Pipeline Ingestion refactoring

2025-12-03 02:55:59 +00:00 · 2021-08-24 12:01:32 +05:30 · 2021-08-24 12:01:32 +05:30 · 07dd7b36f4
commit 07dd7b36f4
parent f543c3f99b
12 changed files with 67 additions and 59 deletions
--- a/ingestion/examples/workflows/bigquery.json
+++ b/ingestion/examples/workflows/bigquery.json
@ -6,7 +6,14 @@
      "host_port": "https://bigquery.googleapis.com",
      "username": "gcpuser@project_id.iam.gserviceaccount.com",
      "service_name": "gcp_bigquery",
-      "service_type": "BigQuery"
+      "service_type": "BigQuery",
+      "filter_pattern": {
+        "excludes": [
+          "[\\w]*cloudaudit.*",
+          "[\\w]*logging_googleapis_com.*",
+          "[\\w]*clouderrorreporting.*"
+        ]
+      }
    }
  },
  "processor": {
--- a/ingestion/src/metadata/ingestion/source/athena.py
+++ b/ingestion/src/metadata/ingestion/source/athena.py
@ -45,8 +45,7 @@ class AthenaConfig(SQLConnectionConfig):

        return url

-    def fetch_sample_data(self, schema: str, table: str, connection):
-        return super().fetch_sample_data(schema, table, connection)
+    

 class AthenaSource(SQLSource):
    def __init__(self, config, metadata_config, ctx):
--- a/ingestion/src/metadata/ingestion/source/bigquery.py
+++ b/ingestion/src/metadata/ingestion/source/bigquery.py
@ -32,16 +32,6 @@ class BigQueryConfig(SQLConnectionConfig, SQLSource):
            return f"{self.scheme}://{self.project_id}"
        return f"{self.scheme}://"

-    def fetch_sample_data(self, schema: str, table: str, connection):
-        query = f"select * from {self.project_id}.{schema},{table} limit 50"
-        results = self.connection.execute(query)
-        cols = list(results.keys())
-        rows = []
-        for r in results:
-            row = list(r)
-            rows.append(row)
-        return TableData(columns=cols, rows=rows)
-

 class BigquerySource(SQLSource):
    def __init__(self, config, metadata_config, ctx):
@ -52,3 +42,23 @@ class BigquerySource(SQLSource):
        config = BigQueryConfig.parse_obj(config_dict)
        metadata_config = MetadataServerConfig.parse_obj(metadata_config_dict)
        return cls(config, metadata_config, ctx)
+
+    def fetch_sample_data(self, schema: str, table: str):
+        query = f"select * from {self.config.project_id}.{schema}.{table} limit 50"
+        results = self.connection.execute(query)
+        cols = list(results.keys())
+        rows = []
+        for r in results:
+            row = list(r)
+            rows.append(row)
+        return TableData(columns=cols, rows=rows)
+
+    def standardize_schema_table_names(
+        self, schema: str, table: str
+    ) -> Tuple[str, str]:
+        segments = table.split(".")
+        if len(segments) != 2:
+            raise ValueError(f"expected table to contain schema name already {table}")
+        if segments[0] != schema:
+            raise ValueError(f"schema {schema} does not match table {table}")
+        return segments[0], segments[1]
--- a/ingestion/src/metadata/ingestion/source/hive.py
+++ b/ingestion/src/metadata/ingestion/source/hive.py
@ -31,15 +31,12 @@ register_custom_type(HiveDecimal, "NUMBER")

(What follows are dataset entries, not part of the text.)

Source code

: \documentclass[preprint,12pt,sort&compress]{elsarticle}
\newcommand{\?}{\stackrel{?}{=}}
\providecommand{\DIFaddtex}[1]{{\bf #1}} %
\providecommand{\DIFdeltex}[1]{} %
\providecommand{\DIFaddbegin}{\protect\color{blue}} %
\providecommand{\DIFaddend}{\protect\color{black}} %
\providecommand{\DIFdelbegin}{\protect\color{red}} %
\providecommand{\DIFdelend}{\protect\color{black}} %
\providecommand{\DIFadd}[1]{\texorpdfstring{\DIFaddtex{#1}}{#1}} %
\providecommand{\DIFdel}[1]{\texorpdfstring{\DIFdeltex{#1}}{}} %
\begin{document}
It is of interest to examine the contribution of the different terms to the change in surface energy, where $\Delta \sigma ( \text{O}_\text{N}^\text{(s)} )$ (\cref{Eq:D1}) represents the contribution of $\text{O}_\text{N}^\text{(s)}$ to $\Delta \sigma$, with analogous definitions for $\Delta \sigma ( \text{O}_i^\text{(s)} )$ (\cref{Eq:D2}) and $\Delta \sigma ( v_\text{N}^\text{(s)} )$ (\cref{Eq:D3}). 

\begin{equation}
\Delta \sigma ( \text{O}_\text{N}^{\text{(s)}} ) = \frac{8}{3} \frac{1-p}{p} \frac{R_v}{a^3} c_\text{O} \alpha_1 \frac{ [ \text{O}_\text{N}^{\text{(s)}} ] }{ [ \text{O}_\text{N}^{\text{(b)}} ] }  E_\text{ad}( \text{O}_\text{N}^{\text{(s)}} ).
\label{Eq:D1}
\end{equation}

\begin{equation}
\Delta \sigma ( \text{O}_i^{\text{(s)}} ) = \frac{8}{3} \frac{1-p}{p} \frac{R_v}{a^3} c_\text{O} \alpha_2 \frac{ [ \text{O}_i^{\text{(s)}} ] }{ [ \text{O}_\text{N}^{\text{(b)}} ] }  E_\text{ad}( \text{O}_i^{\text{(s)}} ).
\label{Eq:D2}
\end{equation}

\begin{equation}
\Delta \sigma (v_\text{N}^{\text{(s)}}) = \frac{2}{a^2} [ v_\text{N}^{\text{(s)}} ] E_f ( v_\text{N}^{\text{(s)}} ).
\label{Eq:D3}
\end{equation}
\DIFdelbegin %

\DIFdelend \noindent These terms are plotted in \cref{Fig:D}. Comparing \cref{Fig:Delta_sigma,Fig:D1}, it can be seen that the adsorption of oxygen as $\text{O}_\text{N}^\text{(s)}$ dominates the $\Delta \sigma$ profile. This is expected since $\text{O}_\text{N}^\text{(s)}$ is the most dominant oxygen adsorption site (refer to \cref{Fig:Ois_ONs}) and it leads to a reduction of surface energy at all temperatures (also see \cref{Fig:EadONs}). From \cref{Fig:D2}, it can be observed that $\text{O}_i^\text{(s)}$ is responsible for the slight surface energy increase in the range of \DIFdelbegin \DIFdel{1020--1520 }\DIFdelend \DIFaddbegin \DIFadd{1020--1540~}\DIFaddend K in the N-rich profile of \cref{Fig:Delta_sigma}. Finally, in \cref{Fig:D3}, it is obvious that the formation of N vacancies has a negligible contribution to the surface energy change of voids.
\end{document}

 class HiveConfig(SQLConnectionConfig):
    scheme = "hive"
-    auth_options = Optional[str]
+    auth_options: Optional[str] = None

    def get_connection_url(self):
        url = super().get_connection_url()
        return f'{url};{self.auth_options}'

-    def fetch_sample_data(self, schema: str, table: str, connection):
-        return super().fetch_sample_data(schema, table, connection)
-

 class HiveSource(SQLSource):
    def __init__(self, config, metadata_config, ctx):
--- a/ingestion/src/metadata/ingestion/source/mssql.py
+++ b/ingestion/src/metadata/ingestion/source/mssql.py
@ -27,8 +27,7 @@ class MssqlConfig(SQLConnectionConfig):
    def get_connection_url(self):
        return super().get_connection_url()

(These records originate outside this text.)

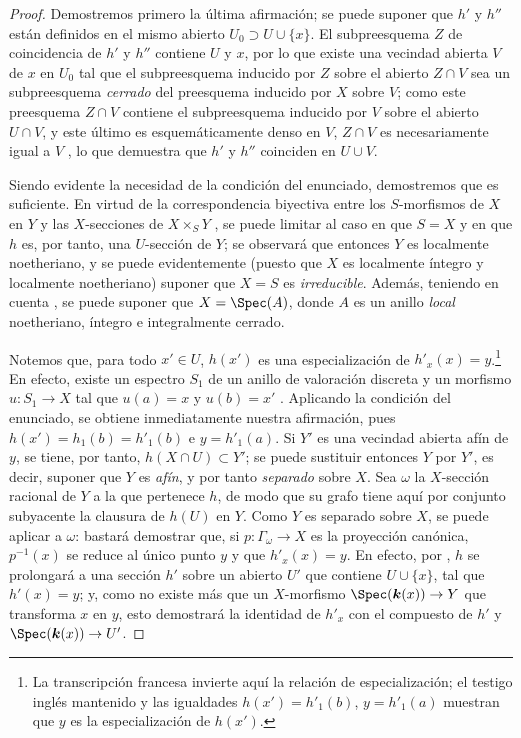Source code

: \begin{proof}
Demostremos primero la última afirmación; se puede suponer que $h'$ y $h''$ están definidos en el mismo abierto $U_0\supset U\cup\{x\}$.
El subpreesquema $Z$ de coincidencia de $h'$ y $h''$  contiene $U$ y $x$, por lo que existe una vecindad abierta $V$ de $x$ en $U_0$ tal que el subpreesquema inducido por $Z$ sobre el abierto $Z\cap V$ sea un subpreesquema \emph{cerrado} del preesquema inducido por $X$ sobre $V$; como este preesquema $Z\cap V$ contiene el subpreesquema inducido por $V$ sobre el abierto $U\cap V$, y este último es esquemáticamente denso en $V$, $Z\cap V$ es necesariamente igual a $V$ , lo que demuestra que $h'$ y $h''$ coinciden en $U\cup V$.

Siendo evidente la necesidad de la condición del enunciado, demostremos que es suficiente.
En virtud de la correspondencia biyectiva entre los $S$-morfismos de $X$ en $Y$ y las $X$-secciones de $X\times_S Y$ , se puede limitar al caso en que $S=X$ y en que $h$ es, por tanto, una $U$-sección de $Y$; se observará que entonces $Y$ es localmente noetheriano, y se puede evidentemente (puesto que $X$ es localmente íntegro y localmente noetheriano) suponer que $X=S$ es \emph{irreducible}.
Además, teniendo en cuenta , se puede suponer que $X=\Spec(A)$, donde $A$ es un anillo \emph{local} noetheriano, íntegro e integralmente cerrado.

Notemos que, para todo $x'\in U$, $h(x')$ es una especialización de $h'_x(x)=y$.\footnote{La transcripción francesa invierte aquí la relación de especialización; el testigo inglés mantenido y las igualdades $h(x')=h'_1(b)$, $y=h'_1(a)$ muestran que $y$ es la especialización de $h(x')$.}
En efecto, existe un espectro $S_1$ de un anillo de valoración discreta y un morfismo $u:S_1\to X$ tal que $u(a)=x$ y $u(b)=x'$ .
Aplicando la condición del enunciado, se obtiene inmediatamente nuestra afirmación, pues $h(x')=h_1(b)=h'_1(b)$ e $y=h'_1(a)$.
Si $Y'$ es una vecindad abierta afín de $y$, se tiene, por tanto, $h(X\cap U)\subset Y'$; se puede sustituir entonces $Y$ por $Y'$, es decir, suponer que $Y$ es \emph{afín}, y por tanto \emph{separado} sobre $X$.
Sea $\omega$ la $X$-sección racional de $Y$ a la que pertenece $h$, de modo que su grafo tiene aquí por conjunto subyacente la clausura de $h(U)$ en $Y$.
Como $Y$ es separado sobre $X$, se puede aplicar  a $\omega$: bastará demostrar que, si $p:\Gamma_\omega\to X$ es la proyección canónica, $p^{-1}(x)$ se reduce al único punto $y$ y que $h'_x(x)=y$.
En efecto, por , $h$ se prolongará a una sección $h'$ sobre un abierto $U'$ que contiene $U\cup\{x\}$, tal que $h'(x)=y$; y, como no existe más que un $X$-morfismo $\Spec(\boldsymbol{k}(x))\to Y$ que transforma $x$ en $y$, esto demostrará la identidad de $h'_x$ con el compuesto de $h'$ y $\Spec(\boldsymbol{k}(x))\to U'$.


\end{proof}
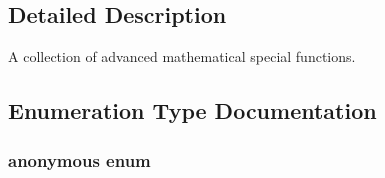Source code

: \subsection{Detailed Description}
A collection of advanced mathematical special functions. 

\subsection{Enumeration Type Documentation}
\hypertarget{group__gnu__math__spec__func_gad6c62dd86a596716cece6ac2d4cfd4b3}{}\subsubsection[{anonymous enum}]{\setlength{\rightskip}{0pt plus 5cm}anonymous enum}\label{group__gnu__math__spec__func_gad6c62dd86a596716cece6ac2d4cfd4b3}
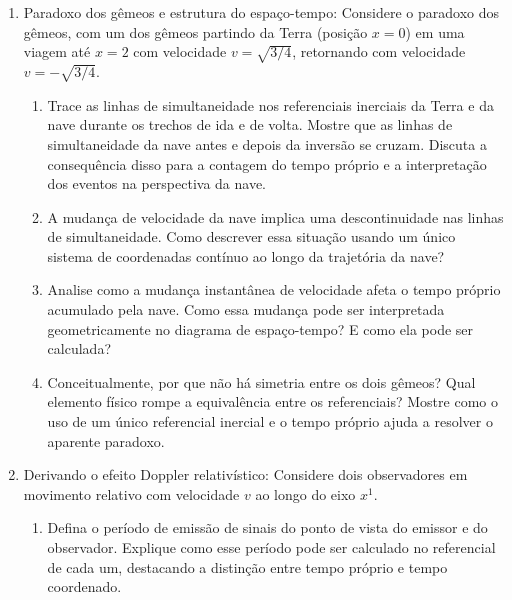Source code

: \begin{enumerate}
      \item Paradoxo dos gêmeos e estrutura do espaço-tempo: Considere o paradoxo dos
            gêmeos, com um dos gêmeos partindo da Terra (posição $x = 0$) em uma viagem
            até $x = 2$ com velocidade $v = \sqrt{3/4}$, retornando com velocidade $v =
                  -\sqrt{3/4}$.

            \begin{enumerate}
                  \item Trace as linhas de simultaneidade nos referenciais inerciais da
                        Terra e da nave durante os trechos de ida e de volta. Mostre que
                        as linhas de simultaneidade da nave antes e depois da inversão
                        se cruzam. Discuta a consequência disso para a contagem do tempo
                        próprio e a interpretação dos eventos na perspectiva da nave.

                  \item A mudança de velocidade da nave implica uma descontinuidade nas
                        linhas de simultaneidade. Como descrever essa situação usando um
                        único sistema de coordenadas contínuo ao longo da trajetória da
                        nave?

                  \item Analise como a mudança instantânea de velocidade afeta o tempo
                        próprio acumulado pela nave. Como essa mudança pode ser
                        interpretada geometricamente no diagrama de espaço-tempo? E como
                        ela pode ser calculada?

                  \item Conceitualmente, por que não há simetria entre os dois gêmeos?
                        Qual elemento físico rompe a equivalência entre os referenciais?
                        Mostre como o uso de um único referencial inercial e o tempo
                        próprio ajuda a resolver o aparente paradoxo.
            \end{enumerate}

      \item Derivando o efeito Doppler relativístico: Considere dois observadores em
            movimento relativo com velocidade $v$ ao longo do eixo $x^1$.

            \begin{enumerate}
                  \item Defina o período de emissão de sinais do ponto de vista do
                        emissor e do observador. Explique como esse período pode ser calculado
                        no referencial de cada um, destacando a distinção entre tempo próprio
                        e tempo coordenado.


\end{enumerate}
\end{enumerate}
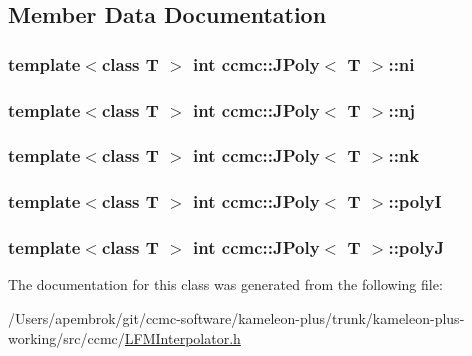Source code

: \subsection{Member Data Documentation}
\hypertarget{classccmc_1_1_j_poly_a0bb48597758d01c4e439500780d101a7}{
\subsubsection[{ni}]{\setlength{\rightskip}{0pt plus 5cm}template$<$class T $>$ int {\bf ccmc\-::\-J\-Poly}$<$ T $>$\-::ni}}\label{classccmc_1_1_j_poly_a0bb48597758d01c4e439500780d101a7}
\hypertarget{classccmc_1_1_j_poly_aa7a29fd9cf2e058faa58309ae35fce5c}{
\subsubsection[{nj}]{\setlength{\rightskip}{0pt plus 5cm}template$<$class T $>$ int {\bf ccmc\-::\-J\-Poly}$<$ T $>$\-::nj}}\label{classccmc_1_1_j_poly_aa7a29fd9cf2e058faa58309ae35fce5c}
\hypertarget{classccmc_1_1_j_poly_a6870b304bbe9257d99d0a7aa02b11f37}{
\subsubsection[{nk}]{\setlength{\rightskip}{0pt plus 5cm}template$<$class T $>$ int {\bf ccmc\-::\-J\-Poly}$<$ T $>$\-::nk}}\label{classccmc_1_1_j_poly_a6870b304bbe9257d99d0a7aa02b11f37}
\hypertarget{classccmc_1_1_j_poly_a6a1be93e848453b2f5708cfe58fc9734}{
\subsubsection[{poly\-I}]{\setlength{\rightskip}{0pt plus 5cm}template$<$class T $>$ int {\bf ccmc\-::\-J\-Poly}$<$ T $>$\-::poly\-I}}\label{classccmc_1_1_j_poly_a6a1be93e848453b2f5708cfe58fc9734}
\hypertarget{classccmc_1_1_j_poly_ab127c7226a977fb88668fa22f4acfd93}{
\subsubsection[{poly\-J}]{\setlength{\rightskip}{0pt plus 5cm}template$<$class T $>$ int {\bf ccmc\-::\-J\-Poly}$<$ T $>$\-::poly\-J}}\label{classccmc_1_1_j_poly_ab127c7226a977fb88668fa22f4acfd93}


The documentation for this class was generated from the following file\-:\begin{DoxyCompactItemize}
\item 
/\-Users/apembrok/git/ccmc-\/software/kameleon-\/plus/trunk/kameleon-\/plus-\/working/src/ccmc/\hyperlink{_l_f_m_interpolator_8h}{L\-F\-M\-Interpolator.\-h}\end{DoxyCompactItemize}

-    def fetch_sample_data(self, schema: str, table: str, connection):
-        return super().fetch_sample_data(schema, table, connection)
+    


 class MssqlSource(SQLSource):
--- a/ingestion/src/metadata/ingestion/source/mysql.py
+++ b/ingestion/src/metadata/ingestion/source/mysql.py
@ -24,9 +24,6 @@ class MySQLConfig(SQLConnectionConfig):
    def get_connection_url(self):
        return super().get_connection_url()

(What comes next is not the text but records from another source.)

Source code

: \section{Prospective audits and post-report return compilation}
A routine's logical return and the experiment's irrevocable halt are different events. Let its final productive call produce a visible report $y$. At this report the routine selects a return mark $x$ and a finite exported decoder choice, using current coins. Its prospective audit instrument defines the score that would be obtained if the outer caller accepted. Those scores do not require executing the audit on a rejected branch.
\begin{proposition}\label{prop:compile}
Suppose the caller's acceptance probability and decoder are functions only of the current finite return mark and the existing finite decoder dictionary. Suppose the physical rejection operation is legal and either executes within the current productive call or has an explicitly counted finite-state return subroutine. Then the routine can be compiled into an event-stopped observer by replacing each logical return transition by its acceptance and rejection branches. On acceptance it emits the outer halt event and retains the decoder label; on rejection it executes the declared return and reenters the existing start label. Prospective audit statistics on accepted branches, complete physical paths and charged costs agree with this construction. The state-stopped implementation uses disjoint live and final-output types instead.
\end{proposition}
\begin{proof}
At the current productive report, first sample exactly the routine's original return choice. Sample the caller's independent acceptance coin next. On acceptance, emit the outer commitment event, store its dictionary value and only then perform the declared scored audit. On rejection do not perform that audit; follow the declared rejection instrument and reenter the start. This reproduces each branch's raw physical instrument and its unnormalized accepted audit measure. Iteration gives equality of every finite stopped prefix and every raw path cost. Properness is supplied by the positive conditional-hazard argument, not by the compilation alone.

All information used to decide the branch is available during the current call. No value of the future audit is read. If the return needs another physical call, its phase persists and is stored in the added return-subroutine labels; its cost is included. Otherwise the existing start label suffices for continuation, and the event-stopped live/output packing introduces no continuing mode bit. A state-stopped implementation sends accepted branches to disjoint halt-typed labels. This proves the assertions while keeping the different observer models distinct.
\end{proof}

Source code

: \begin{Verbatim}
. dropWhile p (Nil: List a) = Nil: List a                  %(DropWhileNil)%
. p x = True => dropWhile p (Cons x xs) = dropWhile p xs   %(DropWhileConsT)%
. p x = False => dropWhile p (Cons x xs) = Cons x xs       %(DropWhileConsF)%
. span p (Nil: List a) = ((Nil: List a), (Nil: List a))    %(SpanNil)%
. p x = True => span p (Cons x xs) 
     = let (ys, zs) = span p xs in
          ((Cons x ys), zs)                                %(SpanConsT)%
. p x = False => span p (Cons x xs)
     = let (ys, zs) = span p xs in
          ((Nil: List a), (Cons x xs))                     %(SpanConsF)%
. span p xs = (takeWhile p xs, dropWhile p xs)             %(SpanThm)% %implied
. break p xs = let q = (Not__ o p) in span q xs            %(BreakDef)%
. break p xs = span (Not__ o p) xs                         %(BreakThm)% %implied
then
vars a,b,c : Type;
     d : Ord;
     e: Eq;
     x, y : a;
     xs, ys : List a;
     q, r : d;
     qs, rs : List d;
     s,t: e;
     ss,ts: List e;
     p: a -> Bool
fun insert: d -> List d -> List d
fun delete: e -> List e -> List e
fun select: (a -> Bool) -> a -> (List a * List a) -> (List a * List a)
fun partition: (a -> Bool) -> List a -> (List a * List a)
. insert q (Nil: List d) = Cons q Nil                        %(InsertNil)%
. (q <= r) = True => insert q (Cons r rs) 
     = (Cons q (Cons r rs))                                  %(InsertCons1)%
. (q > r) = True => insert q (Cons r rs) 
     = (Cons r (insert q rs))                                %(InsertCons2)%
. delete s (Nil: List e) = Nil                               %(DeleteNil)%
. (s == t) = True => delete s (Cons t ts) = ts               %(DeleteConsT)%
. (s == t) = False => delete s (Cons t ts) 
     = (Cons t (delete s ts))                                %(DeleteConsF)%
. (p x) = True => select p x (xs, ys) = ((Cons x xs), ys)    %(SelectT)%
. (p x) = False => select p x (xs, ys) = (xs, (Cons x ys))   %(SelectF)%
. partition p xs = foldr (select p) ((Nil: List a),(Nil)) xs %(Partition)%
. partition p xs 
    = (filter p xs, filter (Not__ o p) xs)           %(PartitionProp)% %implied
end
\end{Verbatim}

-    def fetch_sample_data(self, schema: str, table: str, connection):
-        return super().fetch_sample_data(schema, table, connection)
-

 class MysqlSource(SQLSource):
    def __init__(self, config, metadata_config, ctx):
--- a/ingestion/src/metadata/ingestion/source/oracle.py
+++ b/ingestion/src/metadata/ingestion/source/oracle.py
@ -24,8 +24,7 @@ class OracleConfig(SQLConnectionConfig):
    # defaults
    scheme = "oracle+cx_oracle"

-    def fetch_sample_data(self, schema: str, table: str, connection):
-        return super().fetch_sample_data(schema, table, connection)
+    

    def get_connection_url(self):
        return super().get_connection_url()
--- a/ingestion/src/metadata/ingestion/source/postgres.py
+++ b/ingestion/src/metadata/ingestion/source/postgres.py
@ -50,8 +50,7 @@ class PostgresSourceConfig(SQLConnectionConfig):
    def get_connection_url(self):
        return super().get_connection_url()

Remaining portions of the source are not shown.